Abby hung up in the middle of Mason’s explanation. Right after he told her that a key witness had just been found murdered. She wasn’t interested in the details or why he had to go the scene instead of reading about it in the paper like everyone else. He knew why but couldn’t tell her because she didn’t give him the chance and it wouldn’t have mattered anyway.
If she’d let him, he would have told her that a case is a living, breathing organism conceived in conflict. It is a wild, uncontrollable adolescent while the facts are being fleshed out by the rule of unintended consequences. As it matures, lawyers may rein it in with pleadings and tactics and courts may squeeze it with orders until it surrenders its last gasp, but those days were weeks or months away. Tonight, he had no control over it. All he could do was hold on.
Troost Lake was a triangle of brown water lying between Twenty-seventh and Twenty-ninth Streets, the long leg of the triangle parallel to Paseo. The full name of the street was The Paseo Boulevard, though Mason had no idea what the north-south artery had done to earn that formal distinction.
The lake was a quarter mile east of Troost Avenue, both the lake and the street the legacy of a Dutchman, Benoist Troost, one of Kansas City’s earliest physicians and civic boosters. Defeated for mayor in 1853, he had organized the city’s premier newspaper in 1854 and helped found the Chamber of Commerce in 1857. Mason read the doctor’s abbreviated biography on an historical marker near the south end of the lake well behind the yellow crime scene tape that kept him away from the cops working Mark Hill’s murder.
Mason doubted anything would be named after him, though, given a choice, he preferred a couple of kids to a strip of concrete or a muddy patch of water. Troost Lake may have been named to memorialize the good doctor, but it had become a favorite burial ground for dead bodies owing to the terrain and the demographics. The Paseo was elevated above the lake and the surrounding trees provided additional good cover. The area was part of the urban core where too many people saw violence and death through eyes dulled with repetition. Outrage succumbed to resignation as the city shrugged its shoulders.
Rachel met him, wearing a sheepskin coat and a muffler knotted at her throat. The night had turned damp, moisture seeping through his jacket with the cold. He shifted his weight from side to side to keep warm.

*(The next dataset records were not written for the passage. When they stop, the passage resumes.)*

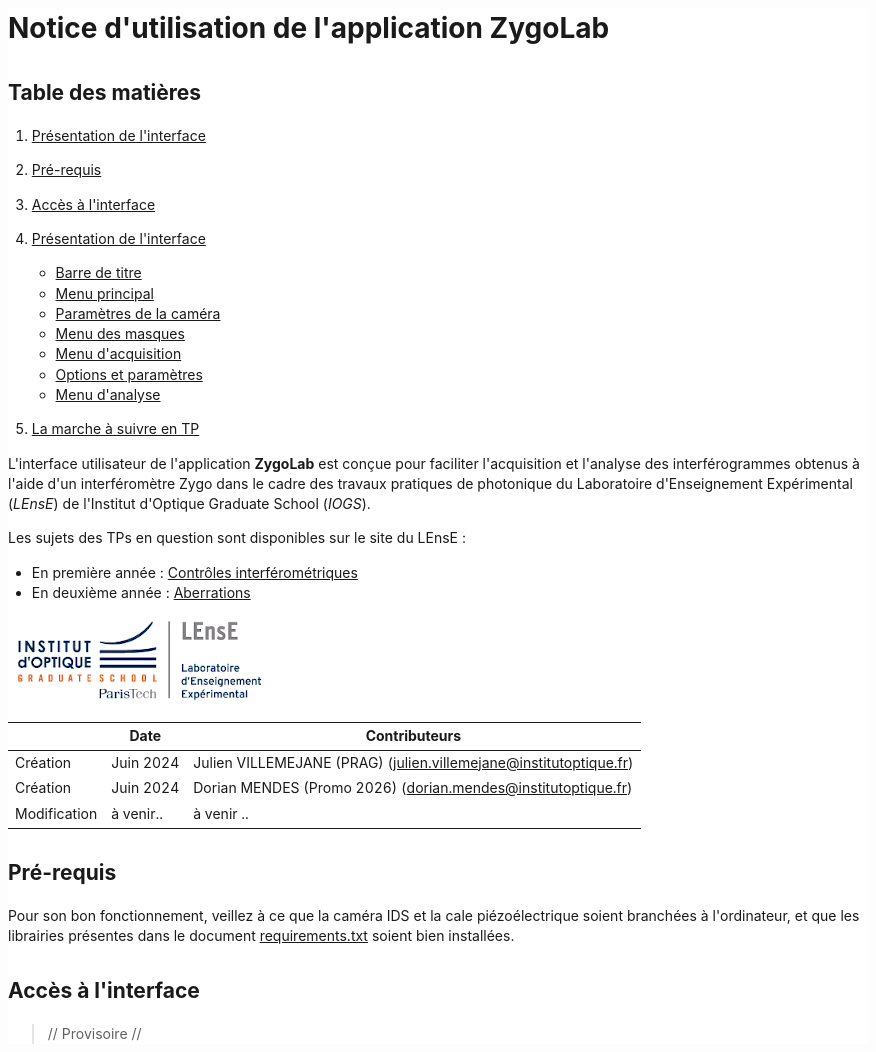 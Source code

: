 # Notice d'utilisation de l'application ZygoLab

## Table des matières

1. [Présentation de l'interface](#présentation-de-linterface)
2. [Pré-requis](#pré-requis)
3. [Accès à l'interface](#accès-à-linterface)
4. [Présentation de l'interface](#présentation-de-linterface)

    * [Barre de titre](#barre-de-titre)
    * [Menu principal](#menu-principal)
    * [Paramètres de la caméra](#paramètres-de-la-caméra)
    * [Menu des masques](#menu-des-masques)
    * [Menu d'acquisition](#menu-dacquisition)
    * [Options et paramètres](#options-et-paramètres)
    * [Menu d'analyse](#menu-danalyse)
5. [La marche à suivre en TP](#la-marche-à-suivre-en-tp)

L'interface utilisateur de l'application **ZygoLab** est conçue pour faciliter l'acquisition et l'analyse des interférogrammes obtenus à l'aide d'un interféromètre Zygo dans le cadre des travaux pratiques de photonique du Laboratoire d'Enseignement Expérimental (*LEnsE*) de l'Institut d'Optique Graduate School (*IOGS*).

Les sujets des TPs en question sont disponibles sur le site du LEnsE :
* En première année : [Contrôles interférométriques](https://lense.institutoptique.fr/tp-controles-interferometriques/)
* En deuxième année : [Aberrations](https://lense.institutoptique.fr/s8-aberrations/)

![Logo LEnsE!](assets/IOGS-LEnsE-logo_small.jpg)

|              | Date      | Contributeurs                                                       |
| ------------ | --------- | ------------------------------------------------------------------- |
| Création     | Juin 2024 | Julien VILLEMEJANE (PRAG) (<julien.villemejane@institutoptique.fr>) |
| Création     | Juin 2024 | Dorian MENDES (Promo 2026) (<dorian.mendes@institutoptique.fr>)     |
| Modification | à venir.. | à venir ..                                                          |

## Pré-requis
Pour son bon fonctionnement, veillez à ce que la caméra IDS et la cale piézoélectrique soient branchées à l'ordinateur, et que les librairies présentes dans le document [requirements.txt](requirements.txt) soient bien installées.

## Accès à l'interface
> // Provisoire //
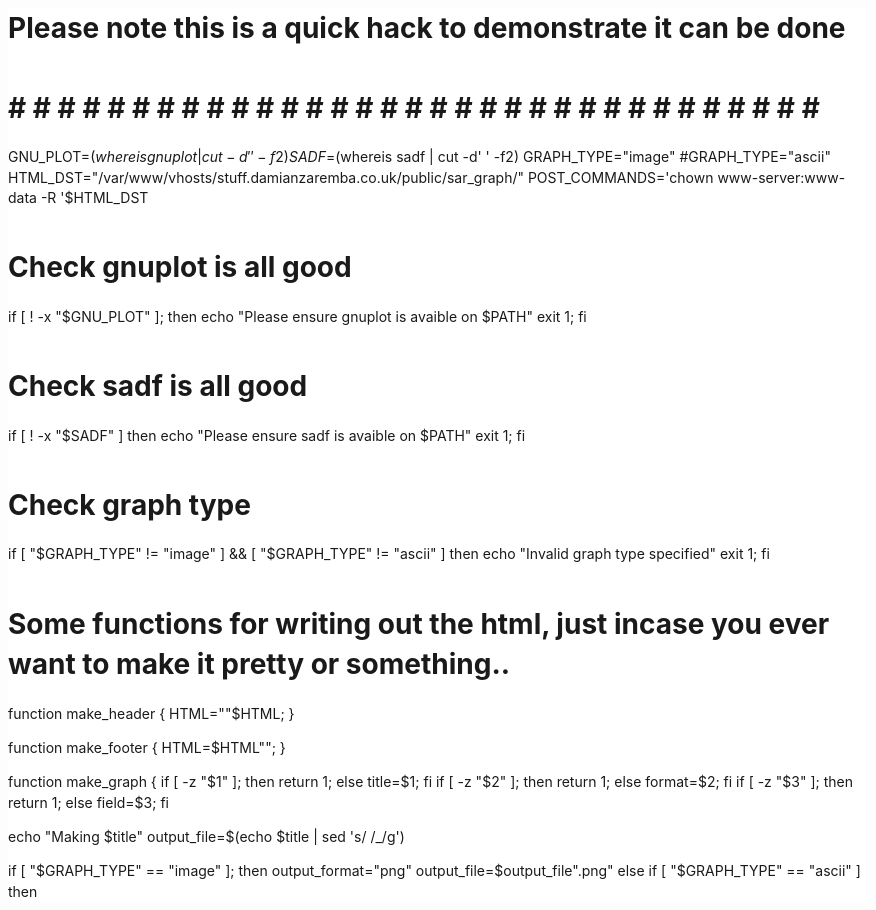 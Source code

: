 # Please note this is a quick hack to demonstrate it can be done
# # # # # # # # # # # # # # # # # # # # # # # # # # # # # # # # # # #

GNU_PLOT=$(whereis gnuplot | cut -d' ' -f2)
SADF=$(whereis sadf | cut -d' ' -f2)
GRAPH_TYPE="image"
#GRAPH_TYPE="ascii"
HTML_DST="/var/www/vhosts/stuff.damianzaremba.co.uk/public/sar_graph/"
POST_COMMANDS='chown www-server:www-data -R '$HTML_DST

# Check gnuplot is all good
if [ ! -x "$GNU_PLOT" ];
then
 echo "Please ensure gnuplot is avaible on \$PATH"
 exit 1;
fi

# Check sadf is all good
if [ ! -x "$SADF" ]
then
 echo "Please ensure sadf is avaible on \$PATH"
 exit 1;
fi

# Check graph type
if [ "$GRAPH_TYPE" != "image" ] && [ "$GRAPH_TYPE" != "ascii" ]
then
 echo "Invalid graph type specified"
 exit 1;
fi

# Some functions for writing out the html, just incase you ever want to make it pretty or something..
function make_header {
 HTML="<html><head><title>Sar graphs!</title></head><body>"$HTML;
}

function make_footer {
 HTML=$HTML"</body></html>";
}

function make_graph {
 if [ -z "$1" ]; then return 1; else title=$1; fi
 if [ -z "$2" ]; then return 1; else format=$2; fi
 if [ -z "$3" ]; then return 1; else field=$3; fi

echo "Making $title"
 output_file=$(echo $title | sed 's/ /_/g')

if [ "$GRAPH_TYPE" == "image" ];
 then
 output_format="png"
 output_file=$output_file".png"
 else
 if [ "$GRAPH_TYPE" == "ascii" ]
 then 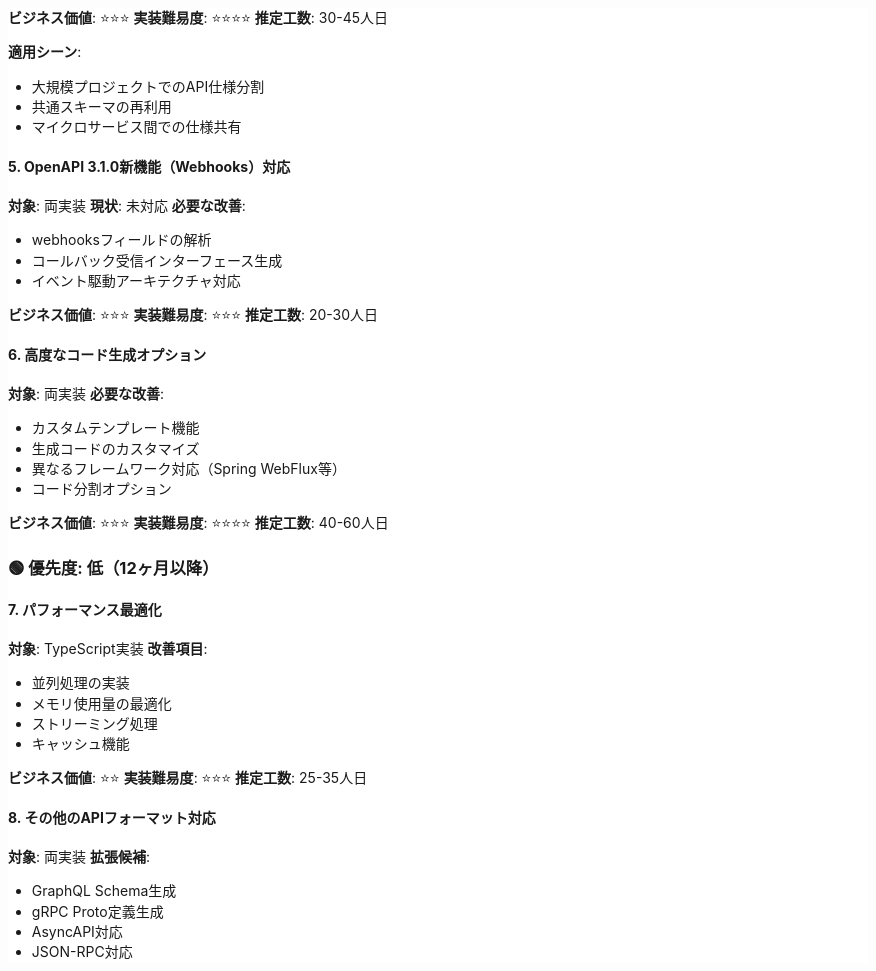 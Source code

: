 **ビジネス価値**: ⭐⭐⭐
**実装難易度**: ⭐⭐⭐⭐
**推定工数**: 30-45人日

**適用シーン**:
- 大規模プロジェクトでのAPI仕様分割
- 共通スキーマの再利用
- マイクロサービス間での仕様共有

#### 5. OpenAPI 3.1.0新機能（Webhooks）対応
**対象**: 両実装
**現状**: 未対応
**必要な改善**:
- webhooksフィールドの解析
- コールバック受信インターフェース生成
- イベント駆動アーキテクチャ対応

**ビジネス価値**: ⭐⭐⭐
**実装難易度**: ⭐⭐⭐
**推定工数**: 20-30人日

#### 6. 高度なコード生成オプション
**対象**: 両実装
**必要な改善**:
- カスタムテンプレート機能
- 生成コードのカスタマイズ
- 異なるフレームワーク対応（Spring WebFlux等）
- コード分割オプション

**ビジネス価値**: ⭐⭐⭐
**実装難易度**: ⭐⭐⭐⭐
**推定工数**: 40-60人日

### 🟢 優先度: 低（12ヶ月以降）

#### 7. パフォーマンス最適化
**対象**: TypeScript実装
**改善項目**:
- 並列処理の実装
- メモリ使用量の最適化
- ストリーミング処理
- キャッシュ機能

**ビジネス価値**: ⭐⭐
**実装難易度**: ⭐⭐⭐
**推定工数**: 25-35人日

#### 8. その他のAPIフォーマット対応
**対象**: 両実装
**拡張候補**:
- GraphQL Schema生成
- gRPC Proto定義生成
- AsyncAPI対応
- JSON-RPC対応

“What do you think?” she said.
“Samantha Greer is working the case. That’s her over there,” Mason said, pointing to the right angle of the triangle. It was the heaviest wooded corner of the lake, least likely to give up its victims until fishermen returned in the summer. “I can’t get close enough to talk to her.”
Mason felt a hand on his back and turned around. “How about I take you a little closer?” Detective Cates said. “Sorry,” he said to Rachel.
Klieg lights mounted on ten-foot stands illuminated the site where Hill’s body had been found, warming the water enough to boil a ground-hugging fog. A forensics team moved slowly across the invisible grid they had laid down over the scene, lifting each square by its roots, shaking and sifting it for evidence. A diver in a glistening black wet suit waded out of the water, carefully pinching the butt of a gun between two fingers. An ambulance waited at the north end of the lake, its back end open and ready to receive the body.
Samantha Greer stood with hands on her hips, watching her people work. She nodded as they reported to her, took notes, and resumed the position.
“Wait here,” Cates told Mason when they reached the yellow tape.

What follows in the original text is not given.